Thursday, August 19, 2010

A Few of My Favorite Things

I'm really liking this picture idea. Here are some of my favorites, with a bit of explanations. If you want to here the whole story, come find me :)

My group leader, David, and the mascot chicken of Frengo King, the KFC of Mozambique.

Another brilliant sunset.

Road trip to Chocas! We had quite a few adventures on the way there and back again.
-monkey sightings.
-being crammed in the back of the Ker's charming, dusty Land Rover. I loved it, actually, cramped as it was. It took road-tripping to a whole new dimension!
-buying cashews from vendors on the side of the road. You have to understand, though, these aren't just ANY cashews. They were roasted, toasted, and perfect in thier unsalted glory. You know I've never liked cashews before? Well - I bought a giant sack of them for the way home.
-a flat tire on the way home. That was an adventure in of itself!

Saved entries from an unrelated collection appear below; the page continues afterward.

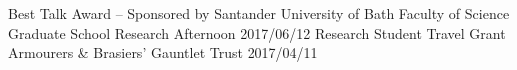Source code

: \begin{cvpubs}
  \cvpub
    {Best Talk Award -- Sponsored by Santander}
    {University of Bath Faculty of Science Graduate School Research Afternoon}
    {2017/06/12}
  \cvpub
  	{Research Student Travel Grant}
    {Armourers \& Brasiers' Gauntlet Trust}
    {2017/04/11}
\end{cvpubs}



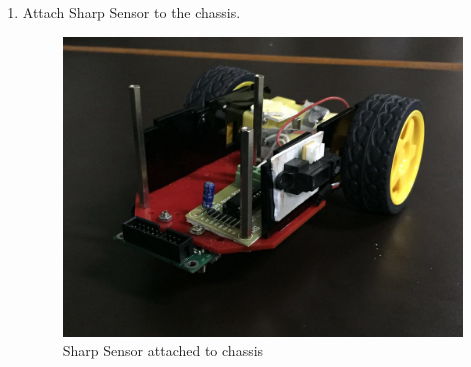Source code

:\documentclass[a4paper,12pt,oneside]{book}
\begin{document}
\begin{enumerate}
\item Attach Sharp Sensor to the chassis.
\begin{figure}[h]
        \centering
        \includegraphics[scale=0.16]{a_Sharp}
        \caption{Sharp Sensor attached to chassis}
      \end{figure}
      \newpage


\end{enumerate}
\end{document}
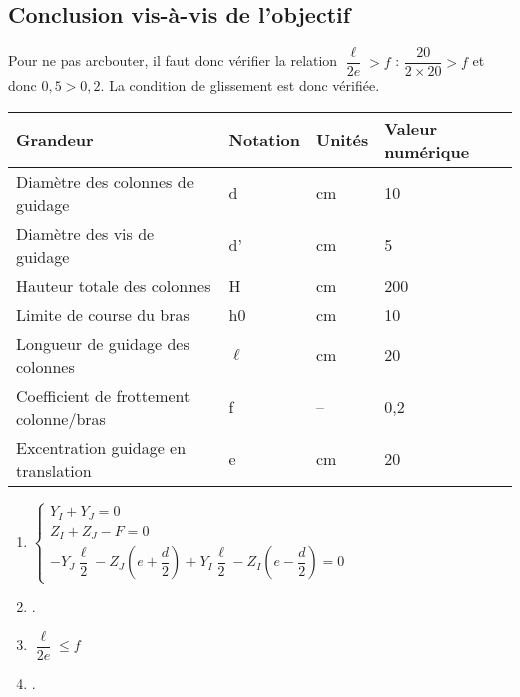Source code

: \subsection*{Conclusion vis-à-vis de l'objectif}
\ifprof
\begin{corrige}
Pour ne pas arcbouter, il faut donc vérifier la relation $\dfrac{\ell}{2e} > f $ : $\dfrac{20}{2\times 20} > f $ et donc $0,5>0,2$.  La condition de glissement est donc vérifiée. 
\end{corrige}
\else
\fi



\ifprof
\else

\footnotesize
\noindent\begin{center}
\begin{tabular}{llll}
\hline
Grandeur & Notation & Unités & Valeur numérique \\ \hline
Diamètre des colonnes  de guidage & d & cm & 10 \\ 
Diamètre des vis de guidage & d' & cm & 5 \\ 
Hauteur totale des colonnes & H & cm & 200 \\ 
Limite de course du bras & h0 & cm & 10 \\ 
Longueur de guidage des colonnes & $\ell$  & cm & 20 \\ 
Coefficient de frottement colonne/bras & f & -- & 0,2 \\ 
Excentration guidage en translation & e & cm & 20 \\ \hline
\end{tabular}
\end{center}

\normalsize
\fi


\ifprof
\else

\begin{solution}
\begin{enumerate}
\item $\left\{
\begin{array}{l}
Y_I + Y_J = 0 \\
Z_I + Z_J -F = 0 \\ 
-Y_J \dfrac{\ell}{2}-Z_J \left(e+\dfrac{d}{2}\right) 
+Y_I \dfrac{\ell}{2}-Z_I \left(e-\dfrac{d}{2}\right) = 0
\end{array}
\right.$
\item .
\item $\dfrac{\ell}{2e} \leq f $
\item .
\end{enumerate} 
\end{solution}

\fi


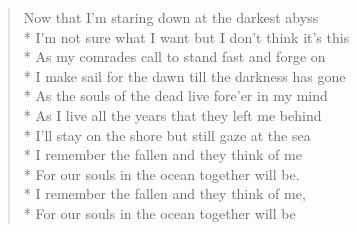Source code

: \documentclass[9pt,twoside]{extarticle}
\newenvironment{xverse}{
	\begin{verse}
	\fontsize{8.5}{10.5}\selectfont
	}
	{
	\end{verse}
	\penalty 0
}
\begin{document}
\begin{xverse}
Now that I’m staring down at the darkest abyss \\*
I’m not sure what I want but I don’t think it’s this \\*
As my comrades call to stand fast and forge on \\*
I make sail for the dawn till the darkness has gone \\*
As the souls of the dead live fore’er in my mind \\*
As I live all the years that they left me behind \\*
I’ll stay on the shore but still gaze at the sea \\*
I remember the fallen and they think of me \\*
For our souls in the ocean together will be. \\*
I remember the fallen and they think of me, \\*
For our souls in the ocean together will be
\end{xverse}
\end{document}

The view from out the cafe window in Tete. In many ways it speaks for itself.

We stopped at a little village on the way to Chocas. It was one of the richest moments of the entire trip. I bought an ear of roasted corn (delicious) while they heaped our Land Rover with firewood for the next evening.
David had a conversation with the villagers in Portuguese that went something like, "No, you don't want to marry these girls. They would make terrible wives! They don't know how to carry things on thier heads, they don't know how to start a fire, and they can't make shima!"
We wondered why everyone was lauging so hard when we pulled away.

Many an evening, the cooks welcomed us in to supper by singing to us.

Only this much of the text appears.